Pictures should be left out when the listing below is repeated word for word.
******
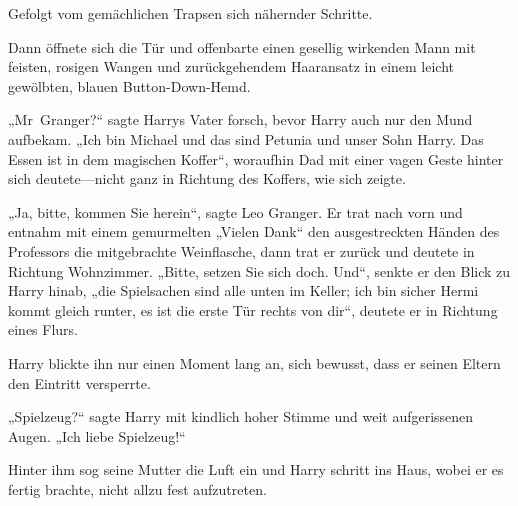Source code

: Gefolgt vom gemächlichen Trapsen sich nähernder Schritte.

Dann öffnete sich die Tür und offenbarte einen gesellig wirkenden Mann mit feisten, rosigen Wangen und zurückgehendem Haaransatz in einem leicht gewölbten, blauen Button-Down-Hemd.

„Mr~Granger?“ sagte Harrys Vater forsch, bevor Harry auch nur den Mund aufbekam.
„Ich bin Michael und das sind Petunia und unser Sohn Harry. Das Essen ist in dem magischen Koffer“, woraufhin Dad mit einer vagen Geste hinter sich deutete—nicht ganz in Richtung des Koffers, wie sich zeigte.

„Ja, bitte, kommen Sie herein“, sagte Leo Granger. Er trat nach vorn und entnahm mit einem gemurmelten
„Vielen Dank“ den ausgestreckten Händen des Professors die mitgebrachte Weinflasche, dann trat er zurück und deutete in Richtung Wohnzimmer.
„Bitte, setzen Sie sich doch. Und“, senkte er den Blick zu Harry hinab, „die Spielsachen sind alle unten im Keller; ich bin sicher Hermi kommt gleich runter, es ist die erste Tür rechts von dir“, deutete er in Richtung eines Flurs.

Harry blickte ihn nur einen Moment lang an, sich bewusst, dass er seinen Eltern den Eintritt versperrte.

„Spielzeug?“ sagte Harry mit kindlich hoher Stimme und weit aufgerissenen Augen.
„Ich liebe Spielzeug!“

Hinter ihm sog seine Mutter die Luft ein und Harry schritt ins Haus, wobei er es fertig brachte, nicht allzu fest aufzutreten.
******
— Response to the exercise —
Source code

: Gefolgt vom gemächlichen Trapsen sich nähernder Schritte.

Dann öffnete sich die Tür und offenbarte einen gesellig wirkenden Mann mit feisten, rosigen Wangen und zurückgehendem Haaransatz in einem leicht gewölbten, blauen Button-Down-Hemd.

„Mr~Granger?“ sagte Harrys Vater forsch, bevor Harry auch nur den Mund aufbekam.
„Ich bin Michael und das sind Petunia und unser Sohn Harry. Das Essen ist in dem magischen Koffer“, woraufhin Dad mit einer vagen Geste hinter sich deutete—nicht ganz in Richtung des Koffers, wie sich zeigte.

„Ja, bitte, kommen Sie herein“, sagte Leo Granger. Er trat nach vorn und entnahm mit einem gemurmelten
„Vielen Dank“ den ausgestreckten Händen des Professors die mitgebrachte Weinflasche, dann trat er zurück und deutete in Richtung Wohnzimmer.
„Bitte, setzen Sie sich doch. Und“, senkte er den Blick zu Harry hinab, „die Spielsachen sind alle unten im Keller; ich bin sicher Hermi kommt gleich runter, es ist die erste Tür rechts von dir“, deutete er in Richtung eines Flurs.

Harry blickte ihn nur einen Moment lang an, sich bewusst, dass er seinen Eltern den Eintritt versperrte.

„Spielzeug?“ sagte Harry mit kindlich hoher Stimme und weit aufgerissenen Augen.
„Ich liebe Spielzeug!“

Hinter ihm sog seine Mutter die Luft ein und Harry schritt ins Haus, wobei er es fertig brachte, nicht allzu fest aufzutreten.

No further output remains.